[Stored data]

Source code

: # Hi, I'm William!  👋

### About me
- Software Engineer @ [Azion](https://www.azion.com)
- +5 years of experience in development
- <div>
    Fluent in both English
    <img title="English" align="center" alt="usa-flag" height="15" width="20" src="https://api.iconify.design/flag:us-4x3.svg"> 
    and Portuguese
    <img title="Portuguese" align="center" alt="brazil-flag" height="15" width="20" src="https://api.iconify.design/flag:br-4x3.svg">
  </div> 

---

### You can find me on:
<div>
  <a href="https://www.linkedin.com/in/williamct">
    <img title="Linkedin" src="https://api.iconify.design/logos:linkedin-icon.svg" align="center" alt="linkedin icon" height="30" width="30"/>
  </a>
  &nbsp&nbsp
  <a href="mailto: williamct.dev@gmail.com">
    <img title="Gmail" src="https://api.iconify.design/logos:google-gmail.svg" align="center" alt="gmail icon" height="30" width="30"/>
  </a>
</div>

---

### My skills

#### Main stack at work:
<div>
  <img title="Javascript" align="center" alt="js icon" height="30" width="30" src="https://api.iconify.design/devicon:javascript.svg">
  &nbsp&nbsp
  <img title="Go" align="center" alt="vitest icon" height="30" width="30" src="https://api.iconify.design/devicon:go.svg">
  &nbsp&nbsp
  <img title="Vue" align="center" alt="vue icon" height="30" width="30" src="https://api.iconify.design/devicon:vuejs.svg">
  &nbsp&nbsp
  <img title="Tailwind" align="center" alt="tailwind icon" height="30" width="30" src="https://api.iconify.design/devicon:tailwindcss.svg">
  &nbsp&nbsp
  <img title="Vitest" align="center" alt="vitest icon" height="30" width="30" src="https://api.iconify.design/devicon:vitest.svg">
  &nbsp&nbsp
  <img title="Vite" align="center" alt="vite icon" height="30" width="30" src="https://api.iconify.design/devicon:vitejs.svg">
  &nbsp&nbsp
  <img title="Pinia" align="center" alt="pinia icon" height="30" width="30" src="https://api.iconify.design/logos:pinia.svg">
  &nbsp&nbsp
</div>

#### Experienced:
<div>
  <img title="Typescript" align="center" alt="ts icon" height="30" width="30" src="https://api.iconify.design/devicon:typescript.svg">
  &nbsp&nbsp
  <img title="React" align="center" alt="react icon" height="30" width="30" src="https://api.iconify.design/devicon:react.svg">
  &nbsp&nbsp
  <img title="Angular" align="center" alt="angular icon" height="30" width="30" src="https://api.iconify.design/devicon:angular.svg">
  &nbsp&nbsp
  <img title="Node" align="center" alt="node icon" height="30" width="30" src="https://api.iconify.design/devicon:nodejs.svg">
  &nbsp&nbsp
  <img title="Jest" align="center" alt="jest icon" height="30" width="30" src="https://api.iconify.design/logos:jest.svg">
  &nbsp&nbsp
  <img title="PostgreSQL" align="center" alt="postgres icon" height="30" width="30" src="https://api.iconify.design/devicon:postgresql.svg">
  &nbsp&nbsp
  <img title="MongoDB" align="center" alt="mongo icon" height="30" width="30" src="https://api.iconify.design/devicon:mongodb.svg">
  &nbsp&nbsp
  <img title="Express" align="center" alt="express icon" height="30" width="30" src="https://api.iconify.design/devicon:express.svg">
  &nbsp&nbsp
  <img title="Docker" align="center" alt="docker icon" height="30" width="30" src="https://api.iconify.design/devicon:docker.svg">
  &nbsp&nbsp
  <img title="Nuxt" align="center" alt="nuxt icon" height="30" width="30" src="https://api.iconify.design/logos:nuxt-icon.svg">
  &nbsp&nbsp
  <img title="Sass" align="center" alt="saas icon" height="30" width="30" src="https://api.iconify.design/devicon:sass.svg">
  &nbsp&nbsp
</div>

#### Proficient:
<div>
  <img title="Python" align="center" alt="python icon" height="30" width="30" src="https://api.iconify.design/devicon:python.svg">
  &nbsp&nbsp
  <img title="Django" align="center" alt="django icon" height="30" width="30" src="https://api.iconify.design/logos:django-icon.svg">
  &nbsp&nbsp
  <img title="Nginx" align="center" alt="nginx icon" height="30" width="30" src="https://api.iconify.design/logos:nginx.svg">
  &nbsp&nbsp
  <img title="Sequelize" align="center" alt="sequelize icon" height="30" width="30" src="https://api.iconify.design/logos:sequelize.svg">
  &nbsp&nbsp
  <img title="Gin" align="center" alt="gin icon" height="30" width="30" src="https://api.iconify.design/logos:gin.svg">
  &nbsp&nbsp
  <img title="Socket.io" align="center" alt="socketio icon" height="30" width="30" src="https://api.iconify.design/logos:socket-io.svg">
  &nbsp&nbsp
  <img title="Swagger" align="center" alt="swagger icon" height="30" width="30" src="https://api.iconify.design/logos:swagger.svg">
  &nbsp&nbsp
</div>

Exercise: Scan the records above and report how many lines include the word "Portuguese", without any other text.

Expected answer: 2